**AIM OF THE TASK:**
The entries below contain a line with "From that point" and a line with "create the internet gateway". Retype exactly everything from the first down to the second, both included, and nothing else.
%%
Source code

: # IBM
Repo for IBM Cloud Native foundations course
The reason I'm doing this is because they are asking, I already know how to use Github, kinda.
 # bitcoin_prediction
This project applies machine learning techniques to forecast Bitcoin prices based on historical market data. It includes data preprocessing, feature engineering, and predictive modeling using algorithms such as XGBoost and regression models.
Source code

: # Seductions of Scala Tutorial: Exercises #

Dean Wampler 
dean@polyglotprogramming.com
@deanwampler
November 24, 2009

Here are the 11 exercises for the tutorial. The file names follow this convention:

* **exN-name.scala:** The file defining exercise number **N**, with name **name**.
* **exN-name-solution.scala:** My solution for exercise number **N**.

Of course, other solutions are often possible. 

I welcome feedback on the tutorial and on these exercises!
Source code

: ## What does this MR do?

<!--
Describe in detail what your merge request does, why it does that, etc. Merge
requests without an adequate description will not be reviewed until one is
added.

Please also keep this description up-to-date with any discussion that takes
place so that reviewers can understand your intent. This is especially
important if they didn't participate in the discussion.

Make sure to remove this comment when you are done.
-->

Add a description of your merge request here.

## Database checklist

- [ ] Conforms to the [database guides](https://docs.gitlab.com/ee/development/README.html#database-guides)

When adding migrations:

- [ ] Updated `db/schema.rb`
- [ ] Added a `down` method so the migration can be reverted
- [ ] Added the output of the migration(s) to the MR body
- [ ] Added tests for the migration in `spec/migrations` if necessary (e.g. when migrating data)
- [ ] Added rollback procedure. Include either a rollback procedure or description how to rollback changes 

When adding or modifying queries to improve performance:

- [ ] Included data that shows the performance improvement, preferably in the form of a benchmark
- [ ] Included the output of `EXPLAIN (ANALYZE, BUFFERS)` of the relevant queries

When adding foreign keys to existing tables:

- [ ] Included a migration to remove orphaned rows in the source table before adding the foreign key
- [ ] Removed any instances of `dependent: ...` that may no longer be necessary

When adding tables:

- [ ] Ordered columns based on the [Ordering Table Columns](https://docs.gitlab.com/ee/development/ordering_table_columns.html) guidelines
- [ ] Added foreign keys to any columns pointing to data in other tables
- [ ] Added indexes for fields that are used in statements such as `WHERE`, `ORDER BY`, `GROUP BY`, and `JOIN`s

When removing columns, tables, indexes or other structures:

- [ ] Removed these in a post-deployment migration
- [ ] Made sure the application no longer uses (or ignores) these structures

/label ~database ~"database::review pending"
%%
%%
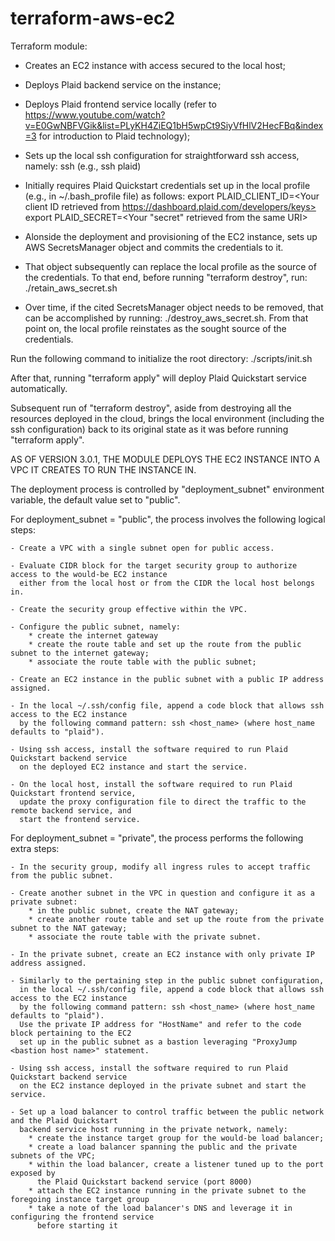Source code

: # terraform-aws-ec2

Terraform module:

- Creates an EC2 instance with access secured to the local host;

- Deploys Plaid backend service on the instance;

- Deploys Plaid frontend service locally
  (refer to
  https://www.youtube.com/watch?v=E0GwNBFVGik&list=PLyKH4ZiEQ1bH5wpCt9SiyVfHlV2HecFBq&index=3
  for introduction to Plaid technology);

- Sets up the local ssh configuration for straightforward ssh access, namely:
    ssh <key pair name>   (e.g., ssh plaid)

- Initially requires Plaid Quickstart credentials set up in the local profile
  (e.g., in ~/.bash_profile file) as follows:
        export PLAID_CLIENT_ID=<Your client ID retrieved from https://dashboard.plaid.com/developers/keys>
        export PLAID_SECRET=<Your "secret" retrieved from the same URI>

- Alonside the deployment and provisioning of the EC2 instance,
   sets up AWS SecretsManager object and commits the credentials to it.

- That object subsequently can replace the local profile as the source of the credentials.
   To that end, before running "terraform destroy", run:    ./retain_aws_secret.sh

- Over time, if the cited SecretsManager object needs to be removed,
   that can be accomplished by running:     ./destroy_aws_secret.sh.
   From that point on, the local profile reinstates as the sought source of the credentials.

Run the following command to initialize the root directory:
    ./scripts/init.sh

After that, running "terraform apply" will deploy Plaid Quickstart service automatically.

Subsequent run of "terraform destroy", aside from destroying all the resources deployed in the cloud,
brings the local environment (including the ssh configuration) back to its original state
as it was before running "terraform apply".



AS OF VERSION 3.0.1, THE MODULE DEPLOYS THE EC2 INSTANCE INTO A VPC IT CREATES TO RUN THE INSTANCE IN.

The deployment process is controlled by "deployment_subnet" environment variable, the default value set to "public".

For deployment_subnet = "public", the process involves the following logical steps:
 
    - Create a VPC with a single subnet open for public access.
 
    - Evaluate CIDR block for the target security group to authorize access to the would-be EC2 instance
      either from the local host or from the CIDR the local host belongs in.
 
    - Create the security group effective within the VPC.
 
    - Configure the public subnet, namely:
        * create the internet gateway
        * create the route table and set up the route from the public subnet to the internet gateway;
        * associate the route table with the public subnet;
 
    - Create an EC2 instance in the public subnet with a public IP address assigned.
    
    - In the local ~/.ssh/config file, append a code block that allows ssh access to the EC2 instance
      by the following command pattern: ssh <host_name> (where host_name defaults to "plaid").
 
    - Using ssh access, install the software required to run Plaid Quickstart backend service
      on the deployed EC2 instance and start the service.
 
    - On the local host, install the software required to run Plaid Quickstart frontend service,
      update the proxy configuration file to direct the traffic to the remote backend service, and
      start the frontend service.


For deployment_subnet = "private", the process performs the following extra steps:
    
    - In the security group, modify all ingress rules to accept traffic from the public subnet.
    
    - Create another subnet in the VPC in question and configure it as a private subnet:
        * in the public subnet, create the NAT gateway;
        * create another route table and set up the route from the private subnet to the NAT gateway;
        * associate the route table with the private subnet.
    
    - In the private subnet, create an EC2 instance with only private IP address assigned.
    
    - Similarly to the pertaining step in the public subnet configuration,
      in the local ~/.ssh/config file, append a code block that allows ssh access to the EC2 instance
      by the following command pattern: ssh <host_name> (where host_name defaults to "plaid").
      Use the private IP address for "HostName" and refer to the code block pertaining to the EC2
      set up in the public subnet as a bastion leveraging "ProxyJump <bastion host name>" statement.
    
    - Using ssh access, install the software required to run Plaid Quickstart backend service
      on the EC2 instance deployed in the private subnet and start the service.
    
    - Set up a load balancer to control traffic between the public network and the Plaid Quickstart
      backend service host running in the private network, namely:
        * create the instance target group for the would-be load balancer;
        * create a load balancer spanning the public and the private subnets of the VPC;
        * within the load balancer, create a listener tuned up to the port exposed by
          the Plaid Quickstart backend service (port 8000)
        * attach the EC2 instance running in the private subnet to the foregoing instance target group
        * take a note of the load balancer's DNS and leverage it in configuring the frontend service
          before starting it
%%
%%
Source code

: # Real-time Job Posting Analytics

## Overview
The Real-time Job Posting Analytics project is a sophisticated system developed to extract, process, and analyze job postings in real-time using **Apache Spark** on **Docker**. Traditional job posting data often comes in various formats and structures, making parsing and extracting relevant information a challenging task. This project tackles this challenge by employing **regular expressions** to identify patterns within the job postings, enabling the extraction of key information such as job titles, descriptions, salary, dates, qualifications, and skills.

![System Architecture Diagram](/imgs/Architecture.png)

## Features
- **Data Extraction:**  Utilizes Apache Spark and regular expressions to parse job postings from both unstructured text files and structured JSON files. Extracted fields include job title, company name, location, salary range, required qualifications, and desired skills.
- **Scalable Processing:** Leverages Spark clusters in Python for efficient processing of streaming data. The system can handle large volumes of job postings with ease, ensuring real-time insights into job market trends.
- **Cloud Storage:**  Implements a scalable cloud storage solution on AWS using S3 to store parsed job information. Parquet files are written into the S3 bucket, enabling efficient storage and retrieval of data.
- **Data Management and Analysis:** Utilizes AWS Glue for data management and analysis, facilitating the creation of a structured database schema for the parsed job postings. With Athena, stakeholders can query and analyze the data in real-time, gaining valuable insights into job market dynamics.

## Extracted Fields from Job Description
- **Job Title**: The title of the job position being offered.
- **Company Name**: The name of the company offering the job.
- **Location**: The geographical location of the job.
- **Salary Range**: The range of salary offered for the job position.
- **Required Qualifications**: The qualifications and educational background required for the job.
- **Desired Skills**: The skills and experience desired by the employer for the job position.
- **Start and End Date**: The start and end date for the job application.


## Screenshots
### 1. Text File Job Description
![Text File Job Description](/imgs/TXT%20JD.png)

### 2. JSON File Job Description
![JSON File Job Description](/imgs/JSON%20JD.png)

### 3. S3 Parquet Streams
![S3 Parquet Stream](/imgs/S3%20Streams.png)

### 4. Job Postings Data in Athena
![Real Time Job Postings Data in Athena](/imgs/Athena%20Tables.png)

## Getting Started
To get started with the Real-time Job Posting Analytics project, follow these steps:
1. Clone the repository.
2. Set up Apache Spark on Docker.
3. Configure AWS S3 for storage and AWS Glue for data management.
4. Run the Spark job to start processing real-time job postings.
%%
**RESULT:**
   From that point on, the local profile reinstates as the sought source of the credentials.

Run the following command to initialize the root directory:
    ./scripts/init.sh

After that, running "terraform apply" will deploy Plaid Quickstart service automatically.

Subsequent run of "terraform destroy", aside from destroying all the resources deployed in the cloud,
brings the local environment (including the ssh configuration) back to its original state
as it was before running "terraform apply".



AS OF VERSION 3.0.1, THE MODULE DEPLOYS THE EC2 INSTANCE INTO A VPC IT CREATES TO RUN THE INSTANCE IN.

The deployment process is controlled by "deployment_subnet" environment variable, the default value set to "public".

For deployment_subnet = "public", the process involves the following logical steps:
 
    - Create a VPC with a single subnet open for public access.
 
    - Evaluate CIDR block for the target security group to authorize access to the would-be EC2 instance
      either from the local host or from the CIDR the local host belongs in.
 
    - Create the security group effective within the VPC.
 
    - Configure the public subnet, namely:
        * create the internet gateway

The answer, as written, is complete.